---------- RECORDED INFORMATION ----------

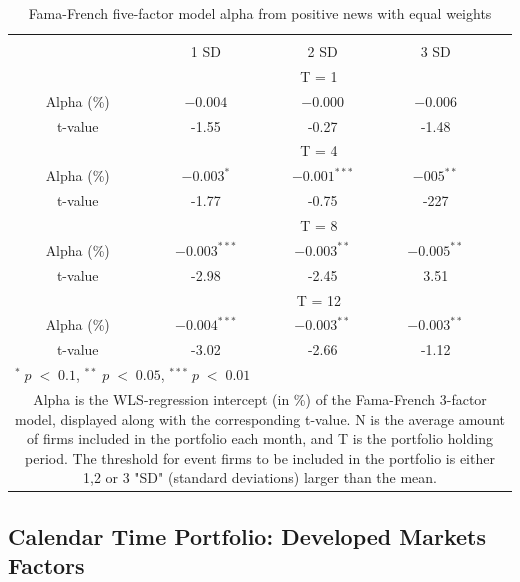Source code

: \setlength{\tabcolsep}{15pt}
\begin{table}[]
\small
\centering
\caption{Fama-French five-factor model alpha from positive news with equal weights} 
\begin{tabular}{ccccccc}
\hline \hline \\ 
 &     &  &    1 SD  &  2 SD  &  3 SD  &  \\ \cline{4-6} 
& & & \multicolumn{3}{c}{ T = 1} & \\ \cline{2-6}
& Alpha (\%)  &  & $ -0.004$  & $-0.000$  & $-0.006$ &  \\
& t-value &  & -1.55 & -0.27  & -1.48 & \\
& & & \multicolumn{3}{c}{ T = 4} & \\ \cline{2-6}
& Alpha (\%)  &  & $ -0.003^{*}$  & $-0.001^{***}$  &  $-005^{**}$ & \\
& t-value & & -1.77  & -0.75 & -227 & \\
& & & \multicolumn{3}{c}{ T = 8} & \\ \cline{2-6}
& Alpha (\%)  &  & $ -0.003^{***}$   & $-0.003^{**}$  & $-0.005^{**}$ &  \\
& t-value &  & -2.98  & -2.45 & 3.51 & \\
&  & & \multicolumn{3}{c}{ T = 12} & \\ \cline{2-6}
& Alpha (\%)  &  & $ -0.004^{***}$  & $-0.003^{**}$  & $-0.003^{**}$ &  \\
& t-value &  & -3.02  & -2.66 & -1.12 & \\
\hline \hline
 \multicolumn{7}{l}{ \footnotesize $^* \; p\; <\; 0.1$, $ ^{**} \; p\; <\; 0.05$, $ ^{***} \; p\; <\; 0.01$  } \\
 \multicolumn{7}{p{11.5cm}}{ \footnotesize Alpha is the WLS-regression intercept (in \%) of the Fama-French 3-factor model, displayed along with the corresponding t-value. N is the average amount of firms included in the portfolio each month, and T is the portfolio holding period. The threshold for event firms to be included in the portfolio is either 1,2 or 3 "SD" (standard deviations) larger than the mean.}  \\ 
\end{tabular}
\label{tab: FF3-pos}
\end{table}



\subsection{Calendar Time Portfolio: Developed Markets Factors}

----------

INSTRUCTIONS TO FOLLOW —
Show every line above in which the word "value" is found.

TASK SOLUTION —
& t-value &  & -1.55 & -0.27  & -1.48 & \\
& t-value & & -1.77  & -0.75 & -227 & \\
& t-value &  & -2.98  & -2.45 & 3.51 & \\
& t-value &  & -3.02  & -2.66 & -1.12 & \\
 \multicolumn{7}{p{11.5cm}}{ \footnotesize Alpha is the WLS-regression intercept (in \%) of the Fama-French 3-factor model, displayed along with the corresponding t-value. N is the average amount of firms included in the portfolio each month, and T is the portfolio holding period. The threshold for event firms to be included in the portfolio is either 1,2 or 3 "SD" (standard deviations) larger than the mean.}  \\ 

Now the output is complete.